Keanehan putusan hakim Cepi Iskandar soal Setnov



KONTAN.CO.ID - JAKARTA. Putusan hakim praperadilan Cepi Iskandar dalam perkara Setya Novanto (Setnov) dinilai mengandung banyak kesalahan oleh sejumlah aktivis antikorupsi.
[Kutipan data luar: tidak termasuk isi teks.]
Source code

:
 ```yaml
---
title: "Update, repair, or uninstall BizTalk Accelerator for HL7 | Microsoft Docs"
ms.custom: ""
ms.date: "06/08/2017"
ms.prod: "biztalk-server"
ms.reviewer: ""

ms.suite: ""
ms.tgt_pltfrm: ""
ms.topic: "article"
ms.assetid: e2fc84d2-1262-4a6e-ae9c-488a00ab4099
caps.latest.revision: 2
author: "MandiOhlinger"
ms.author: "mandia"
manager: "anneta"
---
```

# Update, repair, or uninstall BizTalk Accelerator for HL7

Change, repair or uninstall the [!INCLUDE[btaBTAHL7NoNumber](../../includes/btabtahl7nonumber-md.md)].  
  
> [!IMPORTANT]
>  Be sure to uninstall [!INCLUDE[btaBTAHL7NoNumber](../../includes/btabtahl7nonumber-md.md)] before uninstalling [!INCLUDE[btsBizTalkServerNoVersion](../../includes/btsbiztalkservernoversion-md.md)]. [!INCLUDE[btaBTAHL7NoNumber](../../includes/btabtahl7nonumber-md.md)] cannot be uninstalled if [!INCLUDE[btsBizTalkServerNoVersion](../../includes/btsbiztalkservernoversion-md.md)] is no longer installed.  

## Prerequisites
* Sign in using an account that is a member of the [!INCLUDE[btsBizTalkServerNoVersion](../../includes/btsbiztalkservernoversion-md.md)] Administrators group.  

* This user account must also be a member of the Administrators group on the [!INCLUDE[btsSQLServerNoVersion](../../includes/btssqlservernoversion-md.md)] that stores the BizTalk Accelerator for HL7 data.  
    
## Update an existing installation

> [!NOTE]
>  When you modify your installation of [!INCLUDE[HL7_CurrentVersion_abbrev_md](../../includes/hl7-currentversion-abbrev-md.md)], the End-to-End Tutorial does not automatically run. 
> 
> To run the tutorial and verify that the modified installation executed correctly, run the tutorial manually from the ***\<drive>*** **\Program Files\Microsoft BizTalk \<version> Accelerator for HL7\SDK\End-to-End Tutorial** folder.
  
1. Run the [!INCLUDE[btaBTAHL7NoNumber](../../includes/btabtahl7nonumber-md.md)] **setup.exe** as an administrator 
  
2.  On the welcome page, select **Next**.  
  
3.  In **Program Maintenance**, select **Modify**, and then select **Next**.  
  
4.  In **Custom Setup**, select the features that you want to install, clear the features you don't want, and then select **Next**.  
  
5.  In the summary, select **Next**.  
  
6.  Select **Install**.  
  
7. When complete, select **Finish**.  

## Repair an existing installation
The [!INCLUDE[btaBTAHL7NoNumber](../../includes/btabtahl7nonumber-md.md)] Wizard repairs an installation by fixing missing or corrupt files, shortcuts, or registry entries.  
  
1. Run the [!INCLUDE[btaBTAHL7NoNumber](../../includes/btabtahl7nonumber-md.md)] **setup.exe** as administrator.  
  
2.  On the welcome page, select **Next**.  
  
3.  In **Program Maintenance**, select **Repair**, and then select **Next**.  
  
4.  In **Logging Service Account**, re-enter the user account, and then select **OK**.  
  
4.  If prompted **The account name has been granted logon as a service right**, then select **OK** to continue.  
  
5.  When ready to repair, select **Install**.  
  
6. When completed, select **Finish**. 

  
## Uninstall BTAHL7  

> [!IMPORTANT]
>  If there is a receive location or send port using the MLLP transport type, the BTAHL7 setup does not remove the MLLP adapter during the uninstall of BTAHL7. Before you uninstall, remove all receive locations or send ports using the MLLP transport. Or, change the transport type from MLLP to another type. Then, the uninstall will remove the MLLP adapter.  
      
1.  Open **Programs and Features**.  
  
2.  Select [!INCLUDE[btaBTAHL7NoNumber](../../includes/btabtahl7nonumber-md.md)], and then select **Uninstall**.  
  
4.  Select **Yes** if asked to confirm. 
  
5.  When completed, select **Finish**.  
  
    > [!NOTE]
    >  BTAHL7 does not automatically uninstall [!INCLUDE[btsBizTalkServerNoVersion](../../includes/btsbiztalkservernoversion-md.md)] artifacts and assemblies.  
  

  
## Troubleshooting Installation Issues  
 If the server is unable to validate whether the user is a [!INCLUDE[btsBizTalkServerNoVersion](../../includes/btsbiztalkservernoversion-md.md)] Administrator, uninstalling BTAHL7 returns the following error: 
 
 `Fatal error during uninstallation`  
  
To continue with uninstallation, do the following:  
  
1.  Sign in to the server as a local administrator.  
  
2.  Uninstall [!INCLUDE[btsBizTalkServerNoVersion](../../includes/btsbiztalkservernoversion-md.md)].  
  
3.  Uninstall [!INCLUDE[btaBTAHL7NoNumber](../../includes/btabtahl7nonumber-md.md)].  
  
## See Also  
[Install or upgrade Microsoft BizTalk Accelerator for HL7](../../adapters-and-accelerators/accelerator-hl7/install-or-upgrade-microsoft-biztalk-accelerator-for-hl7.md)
Atas putusan ini, Setnov dinyatakan bebas dari status sebagai tersangka korupsi KTP elektronik (e-KTP) yang merugikan negara hingga Rp 2,3 triliun.

"Salah satu dalil yang paling kontroversial dalam putusan praperadilan ini adalah bahwa alat bukti untuk tersangka sebelumnya tidak bisa dipakai lagi untuk menetapkan tersangka lain," ujar peneliti Indonesian Corruption Watch Lalola Easter dalam keterangannya, Jumat (29/9).

Dalil tersebut dirasa mendelegitimasi hasil putusan majelis hakim dalam perkara korupsi e-KTP dengan terdakwa Irman dan Sugiharto.


Dalil bahwa penetapan jarak keluarnya surat perintah penyidikan (sprindik) dengan penetapan tersangka yang dirasa tergesa-gesa juga dinilai sebagai dalil yang lemah.

"Penetapan tersangka dalam proses penyidikan bukan soal jarak waktu penerbitan sprindik dan penetapan, tetapi soal kecukupan alat bukti sebagaimana diatur dalam KUHAP. Ketika KPK menilai alat bukti sudah cukup dalam menaikkan status sebagai tersangka, berarti KPK berpegang pada alat bukti," kata Wiwin Suwandi, Peneliti Anti Corruption Committee (ACC).

Sementara, Supriyadi W. Eddyono, Direktur Eksekutif Institute for Criminal Justice Reform (ICJR) menyoroti soal pertimbangan bahwa penyidikan dilakukan di awal penyidikan dan hal itu menyalahi prosedur. Menurut Supriyadi, hal itu tidak menjadi soal lantaran menurut Pasal 2 ayat (2) Perma No. 4 tahun 2016, sah tidaknya penetapan tersangka hanya dinilai berdasarkan aspek formil melalui paling sedikit dua alat bukti.